Tuesday, September 28, 2010

Review: Justice League #49

After the frenetic JLA/JSA 'Dark Things' storyline, Justice League of America #49 was a welcome 'rest issue'. 'One in done' issues like this one are a needed down time after major arcs allowing the writer and artist time to reflect on what is happening and giving the creative team a chance to look at a character in a different light, in different settings.

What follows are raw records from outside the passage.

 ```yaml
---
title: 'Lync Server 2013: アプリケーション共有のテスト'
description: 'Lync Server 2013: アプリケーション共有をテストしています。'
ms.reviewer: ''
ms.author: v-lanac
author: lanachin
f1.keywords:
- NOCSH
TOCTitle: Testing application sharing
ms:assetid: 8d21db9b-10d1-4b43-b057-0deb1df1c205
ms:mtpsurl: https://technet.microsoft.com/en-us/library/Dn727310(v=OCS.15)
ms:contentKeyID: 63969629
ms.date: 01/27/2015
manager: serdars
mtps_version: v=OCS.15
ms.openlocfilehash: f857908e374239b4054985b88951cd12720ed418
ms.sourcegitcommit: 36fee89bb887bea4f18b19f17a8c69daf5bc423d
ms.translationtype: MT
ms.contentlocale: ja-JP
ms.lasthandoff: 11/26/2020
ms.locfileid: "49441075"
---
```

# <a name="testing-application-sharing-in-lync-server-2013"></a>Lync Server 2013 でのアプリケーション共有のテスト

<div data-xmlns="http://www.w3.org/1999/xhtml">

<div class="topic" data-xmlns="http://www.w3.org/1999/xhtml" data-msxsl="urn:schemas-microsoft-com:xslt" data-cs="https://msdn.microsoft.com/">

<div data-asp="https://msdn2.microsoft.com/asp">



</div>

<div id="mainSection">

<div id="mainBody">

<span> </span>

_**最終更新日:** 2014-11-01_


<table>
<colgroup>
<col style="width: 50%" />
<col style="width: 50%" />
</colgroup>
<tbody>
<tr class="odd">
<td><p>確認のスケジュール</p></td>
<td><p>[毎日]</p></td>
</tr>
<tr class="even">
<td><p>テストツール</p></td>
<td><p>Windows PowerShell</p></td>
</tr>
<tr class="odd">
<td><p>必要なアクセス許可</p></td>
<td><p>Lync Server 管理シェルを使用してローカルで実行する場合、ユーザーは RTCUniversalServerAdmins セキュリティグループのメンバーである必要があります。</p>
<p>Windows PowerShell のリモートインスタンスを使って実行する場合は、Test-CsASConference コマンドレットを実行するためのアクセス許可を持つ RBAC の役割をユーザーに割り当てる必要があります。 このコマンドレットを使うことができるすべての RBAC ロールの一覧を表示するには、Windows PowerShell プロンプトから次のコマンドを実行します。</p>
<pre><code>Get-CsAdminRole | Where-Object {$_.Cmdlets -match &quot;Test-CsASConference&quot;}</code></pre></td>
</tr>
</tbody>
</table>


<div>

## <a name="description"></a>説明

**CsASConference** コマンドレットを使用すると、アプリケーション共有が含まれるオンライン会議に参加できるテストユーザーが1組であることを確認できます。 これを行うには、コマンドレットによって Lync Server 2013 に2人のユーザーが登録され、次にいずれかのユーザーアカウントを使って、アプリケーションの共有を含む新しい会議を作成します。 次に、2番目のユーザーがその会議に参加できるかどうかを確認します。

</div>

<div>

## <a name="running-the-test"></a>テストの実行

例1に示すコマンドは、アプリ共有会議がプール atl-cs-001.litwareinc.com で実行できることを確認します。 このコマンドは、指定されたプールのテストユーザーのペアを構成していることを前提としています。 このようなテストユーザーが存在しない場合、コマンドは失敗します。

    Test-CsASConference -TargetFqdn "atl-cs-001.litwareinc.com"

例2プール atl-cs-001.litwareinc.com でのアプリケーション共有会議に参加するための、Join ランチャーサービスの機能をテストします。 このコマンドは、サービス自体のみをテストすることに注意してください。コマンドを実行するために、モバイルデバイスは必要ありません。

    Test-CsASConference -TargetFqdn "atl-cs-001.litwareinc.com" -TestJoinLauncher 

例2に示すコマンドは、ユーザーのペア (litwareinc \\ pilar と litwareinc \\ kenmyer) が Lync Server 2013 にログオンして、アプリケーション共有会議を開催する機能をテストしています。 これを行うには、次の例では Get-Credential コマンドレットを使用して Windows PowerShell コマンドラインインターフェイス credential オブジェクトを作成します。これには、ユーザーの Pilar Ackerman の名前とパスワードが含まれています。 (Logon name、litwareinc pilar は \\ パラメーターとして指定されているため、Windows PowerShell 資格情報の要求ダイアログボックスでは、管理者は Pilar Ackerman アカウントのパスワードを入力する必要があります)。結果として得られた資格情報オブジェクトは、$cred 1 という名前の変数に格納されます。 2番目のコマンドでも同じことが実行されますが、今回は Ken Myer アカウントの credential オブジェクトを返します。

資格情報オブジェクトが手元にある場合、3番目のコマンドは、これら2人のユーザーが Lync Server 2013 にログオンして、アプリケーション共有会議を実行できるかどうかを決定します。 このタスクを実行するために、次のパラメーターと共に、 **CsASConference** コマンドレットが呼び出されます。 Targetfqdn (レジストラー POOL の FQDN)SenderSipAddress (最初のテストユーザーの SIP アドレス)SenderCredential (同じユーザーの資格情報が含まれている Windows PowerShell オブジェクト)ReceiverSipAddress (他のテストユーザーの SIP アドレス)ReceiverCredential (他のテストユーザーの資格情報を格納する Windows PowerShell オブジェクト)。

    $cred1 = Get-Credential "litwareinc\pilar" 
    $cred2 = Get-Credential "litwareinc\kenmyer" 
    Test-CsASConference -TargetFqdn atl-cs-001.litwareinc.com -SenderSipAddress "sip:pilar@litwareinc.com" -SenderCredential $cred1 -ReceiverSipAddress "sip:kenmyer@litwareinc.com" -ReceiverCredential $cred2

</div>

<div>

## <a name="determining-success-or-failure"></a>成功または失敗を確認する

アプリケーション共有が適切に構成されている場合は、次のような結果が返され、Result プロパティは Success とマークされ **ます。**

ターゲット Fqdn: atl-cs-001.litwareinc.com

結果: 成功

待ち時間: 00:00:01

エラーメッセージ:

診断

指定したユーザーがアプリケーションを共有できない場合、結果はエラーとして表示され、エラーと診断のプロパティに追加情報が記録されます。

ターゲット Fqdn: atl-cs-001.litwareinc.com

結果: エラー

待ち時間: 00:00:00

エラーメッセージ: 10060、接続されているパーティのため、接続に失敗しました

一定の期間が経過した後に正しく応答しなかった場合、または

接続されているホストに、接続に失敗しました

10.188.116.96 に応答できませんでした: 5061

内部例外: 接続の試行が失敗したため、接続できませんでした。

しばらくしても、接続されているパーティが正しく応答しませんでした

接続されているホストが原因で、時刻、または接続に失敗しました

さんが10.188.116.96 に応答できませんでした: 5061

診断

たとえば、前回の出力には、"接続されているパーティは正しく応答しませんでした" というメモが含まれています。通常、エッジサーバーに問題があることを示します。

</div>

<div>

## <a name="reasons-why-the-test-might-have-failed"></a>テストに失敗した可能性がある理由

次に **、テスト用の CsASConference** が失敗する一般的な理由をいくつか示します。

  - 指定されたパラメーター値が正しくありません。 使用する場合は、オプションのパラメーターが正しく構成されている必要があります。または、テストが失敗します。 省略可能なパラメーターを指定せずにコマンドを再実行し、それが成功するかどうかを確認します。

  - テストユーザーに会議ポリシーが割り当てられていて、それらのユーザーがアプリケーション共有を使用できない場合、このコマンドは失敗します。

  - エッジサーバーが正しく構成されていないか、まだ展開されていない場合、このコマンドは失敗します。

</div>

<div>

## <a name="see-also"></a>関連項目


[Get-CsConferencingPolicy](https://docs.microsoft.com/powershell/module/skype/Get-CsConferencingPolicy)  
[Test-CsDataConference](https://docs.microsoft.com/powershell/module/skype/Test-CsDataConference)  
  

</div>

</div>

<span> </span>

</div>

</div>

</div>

So after the crazy action and revelations of 'Dark Things', it was nice to see the team recovering, relaxing. 'The Bogeyman' was written by James Robinson, pencilled by Pow Rodrix, and inked by a veritable gaggle of inkers, seven in all! The issue is really a Jade and Donna book although we see all the Leaguers at least briefly. I was glad to see those two characters get the bulk of the time. Donna has really been a leader on the team, the warrior who wades into a fight so it was nice to see her (at least briefly) off the battlefield and here her thoughts about her non-superhero life. And Jade has just returned so I thought it was good that I got to know her a little bit better here.

The issue opens up with Dick and Kara returning after thwarting a robbery. It is sort of an amusing look back at Silver Age adventures, as Kara is lugging a giant saxophone and Dick muses how there were always big props involved in the early days.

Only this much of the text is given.